NOTE: There are some optional parameters that will affect how the sample scores are calculated. If necessary, the user is able to change the statistics average method, standard deviation, and top percentage of the perturbed genes.
- After that, press the Run MDP button and the MDP results will be shown. The user can download the figures by clicking on the Download Plot in each plot, as well as the MDP score on the Download MDP Score File button.
NOTE: In case of questions about how to submit the files or how MDP works, just go through the Tutorial and About webpages.
6. Functional enrichment analysis
- Create one list of down-regulated DEGs and another of up-regulated DEGs. Gene names must be according to Entrez gene symbols. Each gene of the list must be placed on one line.
- Save the gene lists in the txt or tsv format.
- Access the Enrichr website (Table of Materials) to perform the functional analysis.
- Select the list of genes by clicking on the Choose File. Select one of the DEGs list and press the Submit button.
- Click on Pathways at the top of the webpage to perform functional enrichment analysis with the ORA approach.
- Choose a pathway database. "Reactome 2016" pathway database is broadly used to get the biological meaning of human data.
- Click on the name of the pathway database again. Select Bar Graph and check whether it is sorted by p-value ranking. If not, click on the bar graph until it is sorted by p-value. This bar graph includes the top 10 pathways according to p-values.

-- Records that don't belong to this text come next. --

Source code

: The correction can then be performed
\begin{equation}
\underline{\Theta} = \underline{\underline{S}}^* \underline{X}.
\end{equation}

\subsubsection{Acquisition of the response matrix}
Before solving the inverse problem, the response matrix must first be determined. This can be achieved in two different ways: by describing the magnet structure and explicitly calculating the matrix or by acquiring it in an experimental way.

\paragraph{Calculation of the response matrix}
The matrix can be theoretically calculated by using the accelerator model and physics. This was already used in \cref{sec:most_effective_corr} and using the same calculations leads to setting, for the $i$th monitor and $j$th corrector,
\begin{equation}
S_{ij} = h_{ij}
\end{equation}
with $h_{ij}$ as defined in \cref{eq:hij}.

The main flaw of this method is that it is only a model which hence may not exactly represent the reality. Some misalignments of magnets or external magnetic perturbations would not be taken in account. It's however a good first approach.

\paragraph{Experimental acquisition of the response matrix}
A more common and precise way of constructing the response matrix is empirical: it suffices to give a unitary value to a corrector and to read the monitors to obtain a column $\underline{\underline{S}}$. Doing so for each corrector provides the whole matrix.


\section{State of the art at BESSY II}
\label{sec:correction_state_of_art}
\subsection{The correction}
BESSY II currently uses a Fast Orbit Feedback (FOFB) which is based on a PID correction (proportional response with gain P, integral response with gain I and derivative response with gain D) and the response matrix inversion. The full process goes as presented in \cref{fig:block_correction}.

- Press the Configuration button and select the red color for the up-regulated genes analysis or blue color for the down-regulated genes analysis. Save the bar graph in several formats by clicking on svg, png, and jpg.
- Select Table and click on Export Entries to the Table at the bottom left of the bar graph to obtain the functional enrichment analysis results in a txt file.
NOTE: This functional enrichment results file encompasses in each line the name of one pathway, the number of overlapped genes between the submitted DEG list and the pathway, the p-value, adjusted p-value, odds ratio, combined score, and the gene symbol of genes present in the DEG list that participate in the pathway.
- Repeat the same steps with the other DEGs list.
NOTE: The analysis with down-regulated DEGs provides pathways enriched for down-regulated genes and the analysis with up-regulated genes provides pathways enriched for up-regulated genes.